## [INFORMATION]
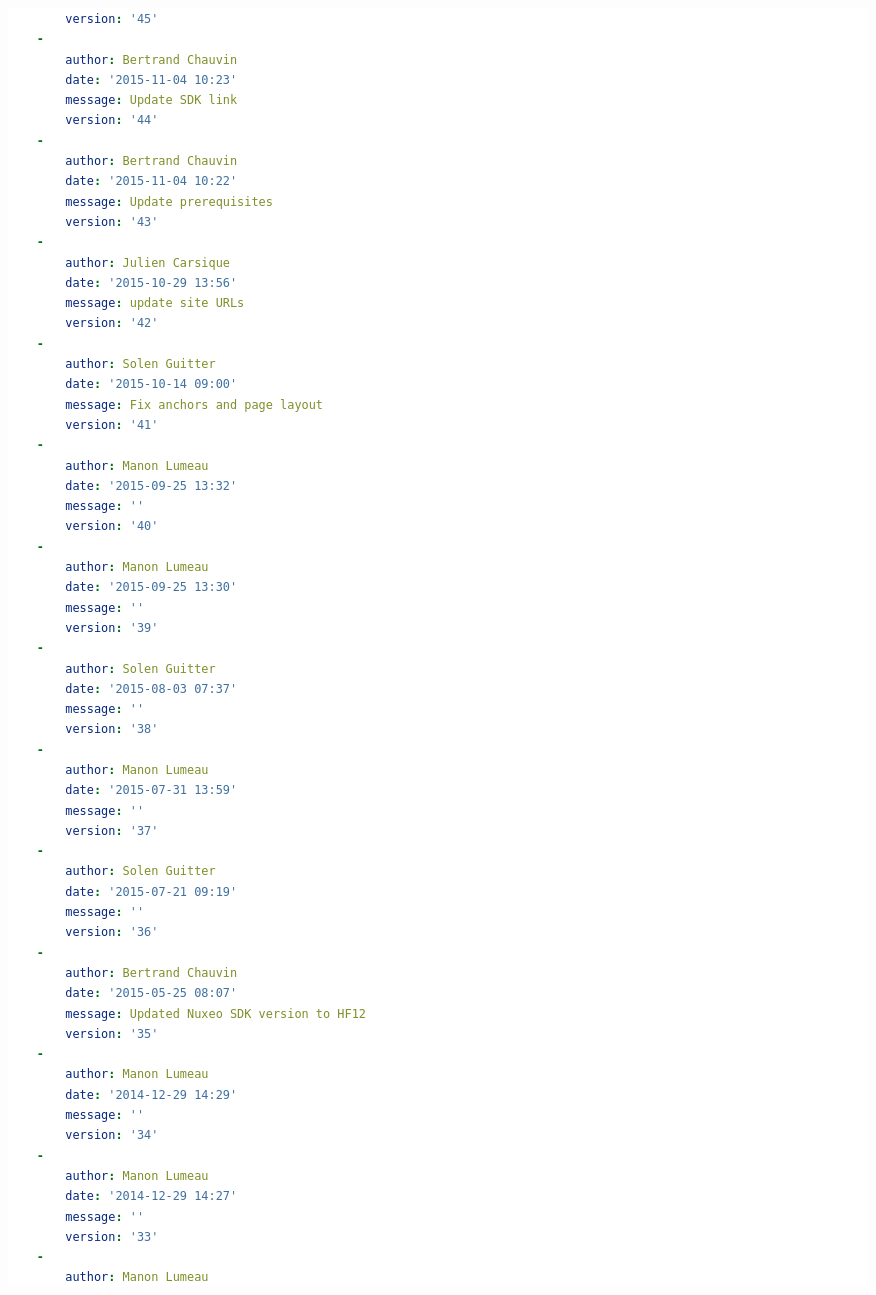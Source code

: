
 ```yaml
        version: '45'
    - 
        author: Bertrand Chauvin
        date: '2015-11-04 10:23'
        message: Update SDK link
        version: '44'
    - 
        author: Bertrand Chauvin
        date: '2015-11-04 10:22'
        message: Update prerequisites
        version: '43'
    - 
        author: Julien Carsique
        date: '2015-10-29 13:56'
        message: update site URLs
        version: '42'
    - 
        author: Solen Guitter
        date: '2015-10-14 09:00'
        message: Fix anchors and page layout
        version: '41'
    - 
        author: Manon Lumeau
        date: '2015-09-25 13:32'
        message: ''
        version: '40'
    - 
        author: Manon Lumeau
        date: '2015-09-25 13:30'
        message: ''
        version: '39'
    - 
        author: Solen Guitter
        date: '2015-08-03 07:37'
        message: ''
        version: '38'
    - 
        author: Manon Lumeau
        date: '2015-07-31 13:59'
        message: ''
        version: '37'
    - 
        author: Solen Guitter
        date: '2015-07-21 09:19'
        message: ''
        version: '36'
    - 
        author: Bertrand Chauvin
        date: '2015-05-25 08:07'
        message: Updated Nuxeo SDK version to HF12
        version: '35'
    - 
        author: Manon Lumeau
        date: '2014-12-29 14:29'
        message: ''
        version: '34'
    - 
        author: Manon Lumeau
        date: '2014-12-29 14:27'
        message: ''
        version: '33'
    - 
        author: Manon Lumeau
```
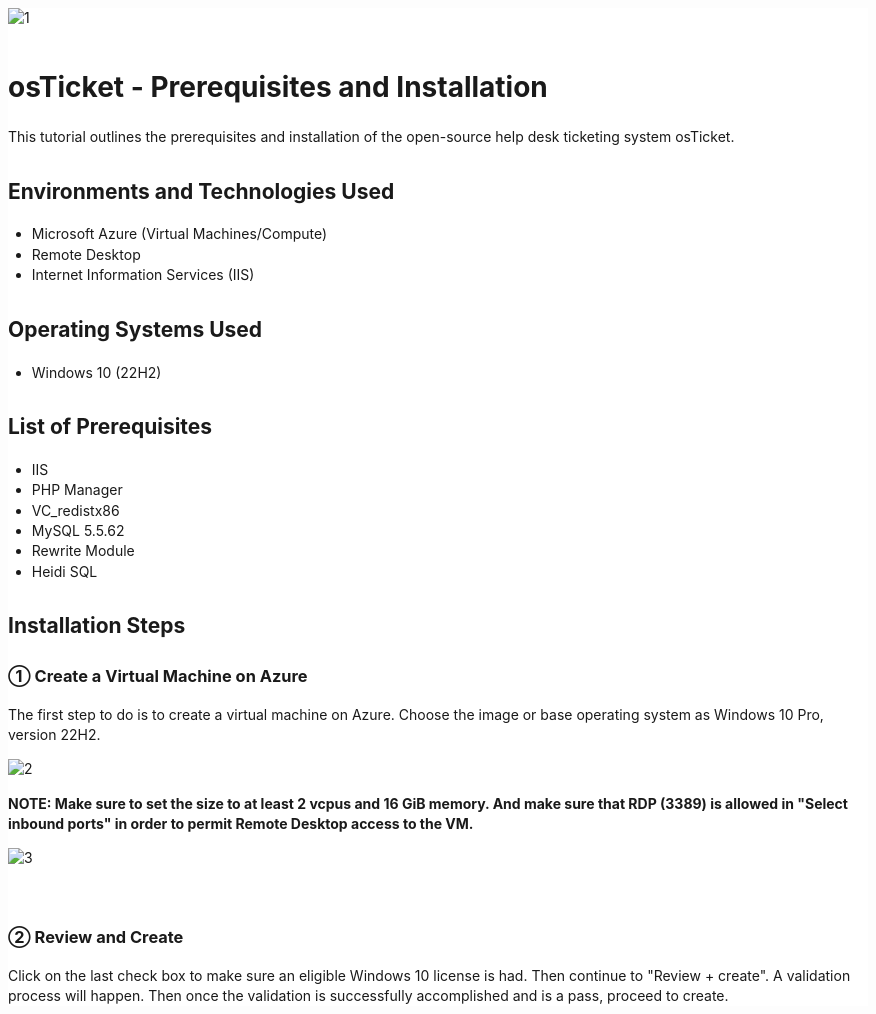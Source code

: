 ![1](https://github.com/giovannibriones/osticket-prereqs/assets/163789590/e33517d9-2225-44a4-957e-003ecbb363de)

</p>

<h1>osTicket - Prerequisites and Installation</h1>
This tutorial outlines the prerequisites and installation of the open-source help desk ticketing system osTicket.<br />


<h2>Environments and Technologies Used</h2>

- Microsoft Azure (Virtual Machines/Compute)
- Remote Desktop
- Internet Information Services (IIS)

<h2>Operating Systems Used </h2>

- Windows 10 (22H2)</b> 

<h2>List of Prerequisites</h2>

- IIS
- PHP Manager
- VC_redistx86
- MySQL 5.5.62
- Rewrite Module
- Heidi SQL

<h2>Installation Steps</h2>

<p>
</p>
<p>
<h3>&#9312; Create a Virtual Machine on Azure</h3>
The first step to do is to create a virtual machine on Azure. 
Choose the image or base operating system as Windows 10 Pro, version 22H2.</p>
<p>

<img width="758" alt="2" src="https://github.com/giovannibriones/osticket-prereqs/assets/163789590/23d9667e-c26e-4f88-9285-d448c63026f9">

<p>
</p>
<p>
<strong> NOTE: Make sure to set the size to at least 2 vcpus and 16 GiB memory. 
And make sure that RDP (3389) is allowed in "Select inbound ports" in order to permit Remote Desktop access to the VM.</strong> </p>
<p>

<img width="757" alt="3" src="https://github.com/giovannibriones/osticket-prereqs/assets/163789590/82b2c67a-3b78-43c8-8980-8725923375ad">



</p>
<br />

<p>
</p>
<p>
<h3>&#9313; Review and Create </h3>
<p>Click on the last check box to make sure an eligible Windows 10 license is had. Then continue to "Review + create". A validation process will happen. Then once the validation is successfully accomplished and is a pass, proceed to create.</p>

## [PROBLEM TO WORK ON]
Give the listing again exactly, excluding pictures.

## [WORKED SOLUTION]
Source code

:
 ```yaml
        version: '45'
    - 
        author: Bertrand Chauvin
        date: '2015-11-04 10:23'
        message: Update SDK link
        version: '44'
    - 
        author: Bertrand Chauvin
        date: '2015-11-04 10:22'
        message: Update prerequisites
        version: '43'
    - 
        author: Julien Carsique
        date: '2015-10-29 13:56'
        message: update site URLs
        version: '42'
    - 
        author: Solen Guitter
        date: '2015-10-14 09:00'
        message: Fix anchors and page layout
        version: '41'
    - 
        author: Manon Lumeau
        date: '2015-09-25 13:32'
        message: ''
        version: '40'
    - 
        author: Manon Lumeau
        date: '2015-09-25 13:30'
        message: ''
        version: '39'
    - 
        author: Solen Guitter
        date: '2015-08-03 07:37'
        message: ''
        version: '38'
    - 
        author: Manon Lumeau
        date: '2015-07-31 13:59'
        message: ''
        version: '37'
    - 
        author: Solen Guitter
        date: '2015-07-21 09:19'
        message: ''
        version: '36'
    - 
        author: Bertrand Chauvin
        date: '2015-05-25 08:07'
        message: Updated Nuxeo SDK version to HF12
        version: '35'
    - 
        author: Manon Lumeau
        date: '2014-12-29 14:29'
        message: ''
        version: '34'
    - 
        author: Manon Lumeau
        date: '2014-12-29 14:27'
        message: ''
        version: '33'
    - 
        author: Manon Lumeau
```
Source code

: ![1](https://github.com/giovannibriones/osticket-prereqs/assets/163789590/e33517d9-2225-44a4-957e-003ecbb363de)

</p>

<h1>osTicket - Prerequisites and Installation</h1>
This tutorial outlines the prerequisites and installation of the open-source help desk ticketing system osTicket.<br />


<h2>Environments and Technologies Used</h2>

- Microsoft Azure (Virtual Machines/Compute)
- Remote Desktop
- Internet Information Services (IIS)

<h2>Operating Systems Used </h2>

- Windows 10 (22H2)</b> 

<h2>List of Prerequisites</h2>

- IIS
- PHP Manager
- VC_redistx86
- MySQL 5.5.62
- Rewrite Module
- Heidi SQL

<h2>Installation Steps</h2>

<p>
</p>
<p>
<h3>&#9312; Create a Virtual Machine on Azure</h3>
The first step to do is to create a virtual machine on Azure. 
Choose the image or base operating system as Windows 10 Pro, version 22H2.</p>
<p>

<img width="758" alt="2" src="https://github.com/giovannibriones/osticket-prereqs/assets/163789590/23d9667e-c26e-4f88-9285-d448c63026f9">

<p>
</p>
<p>
<strong> NOTE: Make sure to set the size to at least 2 vcpus and 16 GiB memory. 
And make sure that RDP (3389) is allowed in "Select inbound ports" in order to permit Remote Desktop access to the VM.</strong> </p>
<p>

<img width="757" alt="3" src="https://github.com/giovannibriones/osticket-prereqs/assets/163789590/82b2c67a-3b78-43c8-8980-8725923375ad">



</p>
<br />

<p>
</p>
<p>
<h3>&#9313; Review and Create </h3>
<p>Click on the last check box to make sure an eligible Windows 10 license is had. Then continue to "Review + create". A validation process will happen. Then once the validation is successfully accomplished and is a pass, proceed to create.</p>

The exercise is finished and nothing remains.